__WHAT IS NEEDED__:
This exercise asks for every line of the material that includes the word "unperturbed".

[Opening RECORDS SUPPLIED section]

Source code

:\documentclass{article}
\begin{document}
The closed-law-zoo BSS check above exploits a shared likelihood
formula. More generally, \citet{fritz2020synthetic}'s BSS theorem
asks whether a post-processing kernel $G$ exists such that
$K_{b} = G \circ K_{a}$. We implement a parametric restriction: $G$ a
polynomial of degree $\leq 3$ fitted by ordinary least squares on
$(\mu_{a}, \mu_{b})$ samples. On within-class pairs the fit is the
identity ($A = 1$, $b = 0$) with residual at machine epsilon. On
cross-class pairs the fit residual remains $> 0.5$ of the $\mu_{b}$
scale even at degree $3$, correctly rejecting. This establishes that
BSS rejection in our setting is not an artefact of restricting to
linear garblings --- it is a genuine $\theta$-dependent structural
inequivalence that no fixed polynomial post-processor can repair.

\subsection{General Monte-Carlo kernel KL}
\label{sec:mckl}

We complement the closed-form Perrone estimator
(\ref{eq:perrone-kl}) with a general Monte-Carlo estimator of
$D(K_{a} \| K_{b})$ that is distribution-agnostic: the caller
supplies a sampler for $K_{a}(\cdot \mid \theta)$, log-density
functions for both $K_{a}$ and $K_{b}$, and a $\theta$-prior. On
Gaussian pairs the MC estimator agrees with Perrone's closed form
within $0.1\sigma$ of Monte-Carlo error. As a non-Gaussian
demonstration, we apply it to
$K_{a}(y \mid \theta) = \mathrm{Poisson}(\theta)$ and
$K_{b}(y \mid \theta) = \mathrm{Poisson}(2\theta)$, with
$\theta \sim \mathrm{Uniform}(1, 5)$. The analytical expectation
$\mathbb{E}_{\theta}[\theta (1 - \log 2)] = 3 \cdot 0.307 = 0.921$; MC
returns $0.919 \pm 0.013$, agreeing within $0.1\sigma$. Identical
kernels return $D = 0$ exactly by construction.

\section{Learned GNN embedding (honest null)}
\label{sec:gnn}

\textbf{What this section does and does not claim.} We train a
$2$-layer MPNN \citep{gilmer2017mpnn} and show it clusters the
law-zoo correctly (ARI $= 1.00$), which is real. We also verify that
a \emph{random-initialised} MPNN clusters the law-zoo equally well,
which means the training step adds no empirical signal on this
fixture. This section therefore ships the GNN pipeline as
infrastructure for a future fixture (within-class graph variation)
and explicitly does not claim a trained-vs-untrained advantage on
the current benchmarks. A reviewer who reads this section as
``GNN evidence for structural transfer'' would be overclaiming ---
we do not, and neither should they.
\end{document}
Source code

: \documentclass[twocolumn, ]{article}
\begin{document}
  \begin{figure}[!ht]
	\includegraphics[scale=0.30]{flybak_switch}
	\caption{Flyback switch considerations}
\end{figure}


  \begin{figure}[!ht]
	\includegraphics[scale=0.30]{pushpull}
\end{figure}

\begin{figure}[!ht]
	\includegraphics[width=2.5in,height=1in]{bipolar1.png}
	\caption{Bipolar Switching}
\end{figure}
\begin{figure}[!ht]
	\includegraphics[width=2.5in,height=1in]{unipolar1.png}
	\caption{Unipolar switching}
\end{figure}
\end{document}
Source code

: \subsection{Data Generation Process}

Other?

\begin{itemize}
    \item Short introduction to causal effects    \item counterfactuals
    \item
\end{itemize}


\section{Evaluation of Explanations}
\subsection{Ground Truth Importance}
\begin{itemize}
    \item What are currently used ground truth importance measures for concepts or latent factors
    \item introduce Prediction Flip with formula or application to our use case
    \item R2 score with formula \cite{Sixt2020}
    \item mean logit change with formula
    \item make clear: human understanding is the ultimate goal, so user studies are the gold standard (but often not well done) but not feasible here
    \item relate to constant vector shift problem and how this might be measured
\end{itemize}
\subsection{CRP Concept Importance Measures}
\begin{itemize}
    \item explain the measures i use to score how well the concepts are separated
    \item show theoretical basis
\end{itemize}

[Closing RECORDS SUPPLIED section]
[Opening RECORDS SUPPLIED section]

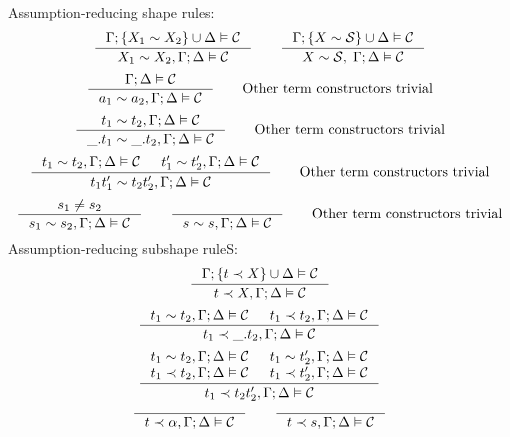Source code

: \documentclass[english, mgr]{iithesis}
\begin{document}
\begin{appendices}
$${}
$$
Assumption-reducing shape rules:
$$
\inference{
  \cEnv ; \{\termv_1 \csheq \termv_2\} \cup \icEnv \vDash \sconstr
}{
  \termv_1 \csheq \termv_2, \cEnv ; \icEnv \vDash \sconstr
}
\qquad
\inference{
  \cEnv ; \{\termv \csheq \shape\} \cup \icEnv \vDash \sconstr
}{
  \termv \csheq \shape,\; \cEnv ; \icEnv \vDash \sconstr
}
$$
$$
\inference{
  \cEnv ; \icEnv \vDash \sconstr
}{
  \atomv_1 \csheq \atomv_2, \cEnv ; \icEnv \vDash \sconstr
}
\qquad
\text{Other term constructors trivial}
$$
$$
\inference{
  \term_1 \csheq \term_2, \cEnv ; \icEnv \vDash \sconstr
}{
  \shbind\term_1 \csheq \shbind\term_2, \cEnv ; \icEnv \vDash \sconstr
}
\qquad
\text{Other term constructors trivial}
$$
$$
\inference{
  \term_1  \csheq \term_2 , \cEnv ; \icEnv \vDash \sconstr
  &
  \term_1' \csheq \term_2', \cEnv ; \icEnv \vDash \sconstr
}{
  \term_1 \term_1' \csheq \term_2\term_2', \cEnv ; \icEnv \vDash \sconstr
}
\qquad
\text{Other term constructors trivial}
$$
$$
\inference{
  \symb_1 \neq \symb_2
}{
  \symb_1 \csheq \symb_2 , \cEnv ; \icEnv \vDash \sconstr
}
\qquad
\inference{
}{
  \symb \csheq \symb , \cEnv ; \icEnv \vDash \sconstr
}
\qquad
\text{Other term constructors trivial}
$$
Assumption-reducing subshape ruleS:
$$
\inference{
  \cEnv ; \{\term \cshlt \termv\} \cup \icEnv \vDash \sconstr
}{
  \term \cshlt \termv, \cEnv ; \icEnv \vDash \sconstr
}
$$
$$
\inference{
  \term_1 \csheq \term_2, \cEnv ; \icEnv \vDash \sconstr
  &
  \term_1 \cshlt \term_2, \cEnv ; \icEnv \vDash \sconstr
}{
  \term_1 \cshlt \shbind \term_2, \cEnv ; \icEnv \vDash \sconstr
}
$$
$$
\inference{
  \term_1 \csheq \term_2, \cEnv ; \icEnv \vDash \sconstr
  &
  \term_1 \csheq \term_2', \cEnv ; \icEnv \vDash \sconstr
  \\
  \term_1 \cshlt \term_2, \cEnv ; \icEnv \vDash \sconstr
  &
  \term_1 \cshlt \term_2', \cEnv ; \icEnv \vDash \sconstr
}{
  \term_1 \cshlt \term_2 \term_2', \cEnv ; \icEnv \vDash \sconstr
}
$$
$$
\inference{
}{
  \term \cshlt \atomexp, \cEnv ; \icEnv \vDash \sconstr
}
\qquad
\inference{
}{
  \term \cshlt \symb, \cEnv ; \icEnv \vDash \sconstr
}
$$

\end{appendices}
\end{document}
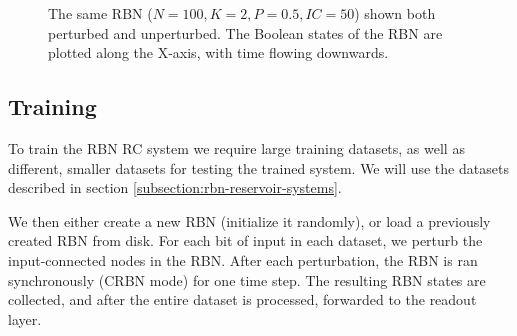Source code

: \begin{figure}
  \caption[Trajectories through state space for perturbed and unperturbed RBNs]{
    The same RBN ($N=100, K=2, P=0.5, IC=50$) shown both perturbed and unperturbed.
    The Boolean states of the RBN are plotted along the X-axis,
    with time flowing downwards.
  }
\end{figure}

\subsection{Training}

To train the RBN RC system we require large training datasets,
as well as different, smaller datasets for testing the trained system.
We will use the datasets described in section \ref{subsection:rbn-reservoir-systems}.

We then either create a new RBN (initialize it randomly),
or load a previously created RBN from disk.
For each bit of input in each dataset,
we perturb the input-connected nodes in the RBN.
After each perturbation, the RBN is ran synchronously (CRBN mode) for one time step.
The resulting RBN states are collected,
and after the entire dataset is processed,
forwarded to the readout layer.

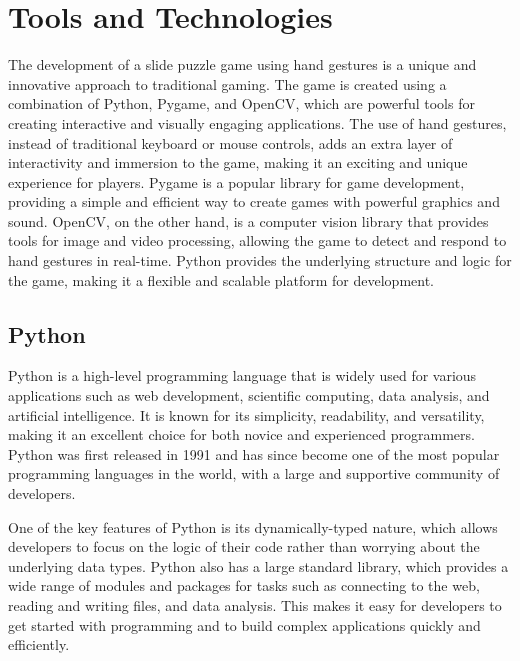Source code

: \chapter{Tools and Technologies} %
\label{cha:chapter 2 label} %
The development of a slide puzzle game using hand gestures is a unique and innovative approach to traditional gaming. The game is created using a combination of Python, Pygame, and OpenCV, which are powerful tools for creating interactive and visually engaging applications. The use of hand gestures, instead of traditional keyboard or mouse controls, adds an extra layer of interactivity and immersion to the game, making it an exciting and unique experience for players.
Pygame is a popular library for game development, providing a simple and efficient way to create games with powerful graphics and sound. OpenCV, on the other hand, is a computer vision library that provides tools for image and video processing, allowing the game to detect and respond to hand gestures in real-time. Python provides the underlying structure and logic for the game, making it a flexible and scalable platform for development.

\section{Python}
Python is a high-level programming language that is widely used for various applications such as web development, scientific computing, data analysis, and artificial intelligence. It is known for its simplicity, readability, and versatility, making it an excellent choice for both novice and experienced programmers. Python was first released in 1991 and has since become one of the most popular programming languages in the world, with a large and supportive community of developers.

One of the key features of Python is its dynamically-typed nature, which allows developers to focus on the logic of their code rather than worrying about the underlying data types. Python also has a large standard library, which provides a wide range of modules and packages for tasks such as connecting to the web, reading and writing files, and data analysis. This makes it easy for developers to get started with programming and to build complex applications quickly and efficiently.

[Closing RECORDS SUPPLIED section]
[Opening RECORDS SUPPLIED section]

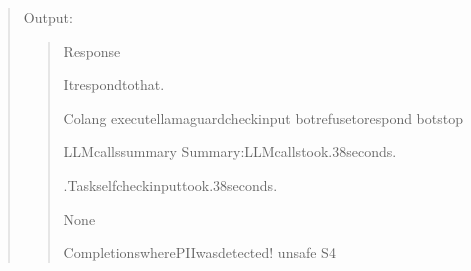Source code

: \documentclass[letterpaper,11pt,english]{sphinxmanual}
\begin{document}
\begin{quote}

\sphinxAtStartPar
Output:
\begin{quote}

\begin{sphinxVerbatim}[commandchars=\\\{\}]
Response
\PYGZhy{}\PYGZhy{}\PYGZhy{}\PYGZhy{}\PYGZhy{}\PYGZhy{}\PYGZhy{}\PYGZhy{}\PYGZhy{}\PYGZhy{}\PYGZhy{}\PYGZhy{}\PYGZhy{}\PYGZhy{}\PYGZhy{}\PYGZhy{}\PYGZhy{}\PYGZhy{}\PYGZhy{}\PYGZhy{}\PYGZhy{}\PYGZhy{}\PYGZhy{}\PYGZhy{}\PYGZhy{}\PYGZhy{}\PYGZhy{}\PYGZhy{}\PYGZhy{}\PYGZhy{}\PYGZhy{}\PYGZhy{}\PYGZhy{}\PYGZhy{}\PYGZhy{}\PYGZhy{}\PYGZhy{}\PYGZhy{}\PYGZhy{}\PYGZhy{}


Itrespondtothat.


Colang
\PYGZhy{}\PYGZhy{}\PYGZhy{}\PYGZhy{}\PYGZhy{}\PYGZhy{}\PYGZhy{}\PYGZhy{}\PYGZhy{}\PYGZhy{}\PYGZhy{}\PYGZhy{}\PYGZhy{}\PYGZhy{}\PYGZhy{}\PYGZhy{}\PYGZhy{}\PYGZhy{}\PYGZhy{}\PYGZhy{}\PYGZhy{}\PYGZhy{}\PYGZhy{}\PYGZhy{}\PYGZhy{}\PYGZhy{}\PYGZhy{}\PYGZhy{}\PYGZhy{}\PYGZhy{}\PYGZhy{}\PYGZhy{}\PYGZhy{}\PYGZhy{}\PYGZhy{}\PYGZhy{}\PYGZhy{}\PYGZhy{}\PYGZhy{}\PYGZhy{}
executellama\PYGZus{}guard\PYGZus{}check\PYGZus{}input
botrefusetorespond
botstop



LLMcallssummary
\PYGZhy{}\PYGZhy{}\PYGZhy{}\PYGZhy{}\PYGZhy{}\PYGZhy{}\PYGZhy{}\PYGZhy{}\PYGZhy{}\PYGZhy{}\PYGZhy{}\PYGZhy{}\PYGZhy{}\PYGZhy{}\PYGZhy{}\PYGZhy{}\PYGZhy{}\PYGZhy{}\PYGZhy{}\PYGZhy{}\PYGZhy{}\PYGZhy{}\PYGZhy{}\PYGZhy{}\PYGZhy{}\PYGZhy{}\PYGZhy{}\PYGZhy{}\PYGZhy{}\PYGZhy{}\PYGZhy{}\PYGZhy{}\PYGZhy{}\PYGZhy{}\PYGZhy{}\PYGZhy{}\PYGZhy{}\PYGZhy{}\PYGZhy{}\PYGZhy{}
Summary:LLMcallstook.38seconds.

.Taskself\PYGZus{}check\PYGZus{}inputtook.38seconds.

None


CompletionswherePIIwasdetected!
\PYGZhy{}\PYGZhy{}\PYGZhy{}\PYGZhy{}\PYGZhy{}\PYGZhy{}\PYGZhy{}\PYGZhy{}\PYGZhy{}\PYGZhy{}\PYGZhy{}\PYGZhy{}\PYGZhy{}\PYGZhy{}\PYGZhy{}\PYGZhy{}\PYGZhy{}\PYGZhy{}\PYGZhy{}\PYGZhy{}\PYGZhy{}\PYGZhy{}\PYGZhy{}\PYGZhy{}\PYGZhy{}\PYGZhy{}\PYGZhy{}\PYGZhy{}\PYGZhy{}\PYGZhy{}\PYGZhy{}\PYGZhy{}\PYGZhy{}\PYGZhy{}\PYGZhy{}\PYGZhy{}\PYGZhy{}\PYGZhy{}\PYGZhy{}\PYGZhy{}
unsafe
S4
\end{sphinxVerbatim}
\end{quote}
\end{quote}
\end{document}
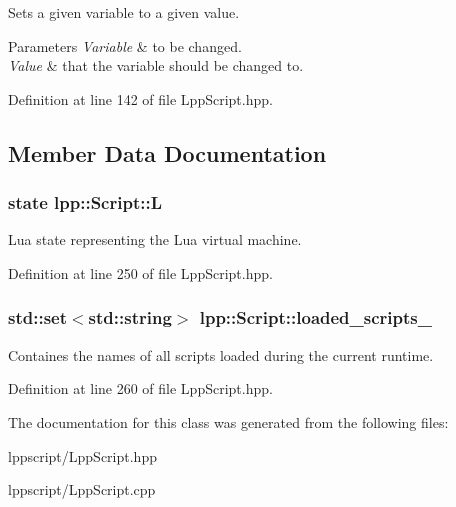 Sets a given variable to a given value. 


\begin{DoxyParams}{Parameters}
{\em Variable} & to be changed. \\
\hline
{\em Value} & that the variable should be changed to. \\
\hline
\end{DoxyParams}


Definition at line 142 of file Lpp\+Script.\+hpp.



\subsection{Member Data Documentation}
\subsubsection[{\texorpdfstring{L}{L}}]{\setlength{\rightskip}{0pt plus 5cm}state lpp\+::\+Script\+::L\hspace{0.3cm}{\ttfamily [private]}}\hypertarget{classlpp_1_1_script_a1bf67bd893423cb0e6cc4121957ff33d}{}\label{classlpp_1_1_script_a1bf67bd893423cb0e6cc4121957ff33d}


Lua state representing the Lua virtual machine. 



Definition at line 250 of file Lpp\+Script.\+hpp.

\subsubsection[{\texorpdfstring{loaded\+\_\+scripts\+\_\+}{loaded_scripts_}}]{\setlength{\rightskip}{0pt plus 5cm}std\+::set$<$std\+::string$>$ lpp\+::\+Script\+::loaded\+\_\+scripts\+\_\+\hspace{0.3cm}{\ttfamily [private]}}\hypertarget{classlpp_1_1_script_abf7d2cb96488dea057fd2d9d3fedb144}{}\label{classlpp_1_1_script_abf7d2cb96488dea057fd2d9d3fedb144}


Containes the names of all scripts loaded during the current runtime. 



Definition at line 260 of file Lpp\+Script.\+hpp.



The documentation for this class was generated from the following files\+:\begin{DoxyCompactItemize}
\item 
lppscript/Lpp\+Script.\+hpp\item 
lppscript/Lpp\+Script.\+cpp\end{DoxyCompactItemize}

[Closing RECORDS SUPPLIED section]

__RESPONSE AREA__:
  \caption[Trajectories through state space for perturbed and unperturbed RBNs]{
    The same RBN ($N=100, K=2, P=0.5, IC=50$) shown both perturbed and unperturbed.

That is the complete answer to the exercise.